## To do
Provide only the number of lines in the listing that contain the string "overline".

╭──

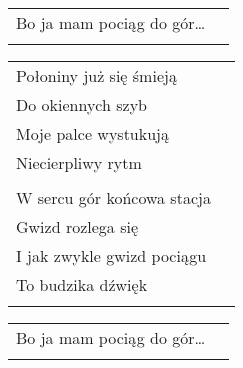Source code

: \documentclass[a5paper]{article}
\begin{document}
\noindent
\begin{tabular}{@{}p{7.50cm}p{3cm}@{}}
Bo ja mam pociąg do gór… \\ \\
\end{tabular}

\noindent
\begin{tabular}{@{}p{7.50cm}p{3cm}@{}}
Połoniny już się śmieją \\
Do okiennych szyb \\
Moje palce wystukują \\
Niecierpliwy rytm \\ \\

W sercu gór końcowa stacja \\
Gwizd rozlega się \\
I jak zwykle gwizd pociągu \\
To budzika dźwięk \\ \\
\end{tabular}

\noindent
\begin{tabular}{@{}p{7.50cm}p{3cm}@{}}
Bo ja mam pociąg do gór… \\ \\
\end{tabular}
\end{document}
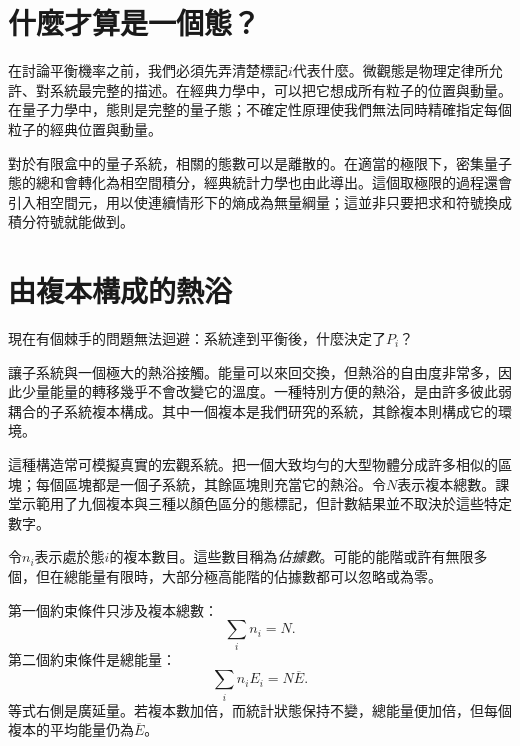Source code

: \section{什麼才算是一個態？}

在討論平衡機率之前，我們必須先弄清楚標記\(i\)代表什麼。微觀態是物理定律所允許、對系統最完整的描述。在經典力學中，可以把它想成所有粒子的位置與動量。在量子力學中，態則是完整的量子態；不確定性原理使我們無法同時精確指定每個粒子的經典位置與動量。

對於有限盒中的量子系統，相關的態數可以是離散的。在適當的極限下，密集量子態的總和會轉化為相空間積分，經典統計力學也由此導出。這個取極限的過程還會引入相空間元，用以使連續情形下的熵成為無量綱量；這並非只要把求和符號換成積分符號就能做到。

\begin{classroomqa}\end{classroomqa}

\section{由複本構成的熱浴}

現在有個棘手的問題無法迴避：系統達到平衡後，什麼決定了\(P_i\)？

讓子系統與一個極大的熱浴接觸。能量可以來回交換，但熱浴的自由度非常多，因此少量能量的轉移幾乎不會改變它的溫度。一種特別方便的熱浴，是由許多彼此弱耦合的子系統複本構成。其中一個複本是我們研究的系統，其餘複本則構成它的環境。

這種構造常可模擬真實的宏觀系統。把一個大致均勻的大型物體分成許多相似的區塊；每個區塊都是一個子系統，其餘區塊則充當它的熱浴。令\(N\)表示複本總數。課堂示範用了九個複本與三種以顏色區分的態標記，但計數結果並不取決於這些特定數字。

令\(n_i\)表示處於態\(i\)的複本數目。這些數目稱為\emph{佔據數}。可能的能階或許有無限多個，但在總能量有限時，大部分極高能階的佔據數都可以忽略或為零。

第一個約束條件只涉及複本總數：\begin{equation}
 \sum_i n_i=N.
 \label{eq:sm3-number-constraint}
\end{equation}第二個約束條件是總能量：\begin{equation}
 \sum_i n_iE_i=N\overline E.
 \label{eq:sm3-total-energy-constraint}
\end{equation}等式右側是廣延量。若複本數加倍，而統計狀態保持不變，總能量便加倍，但每個複本的平均能量仍為\(\overline E\)。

╰──

## Finished exercise
2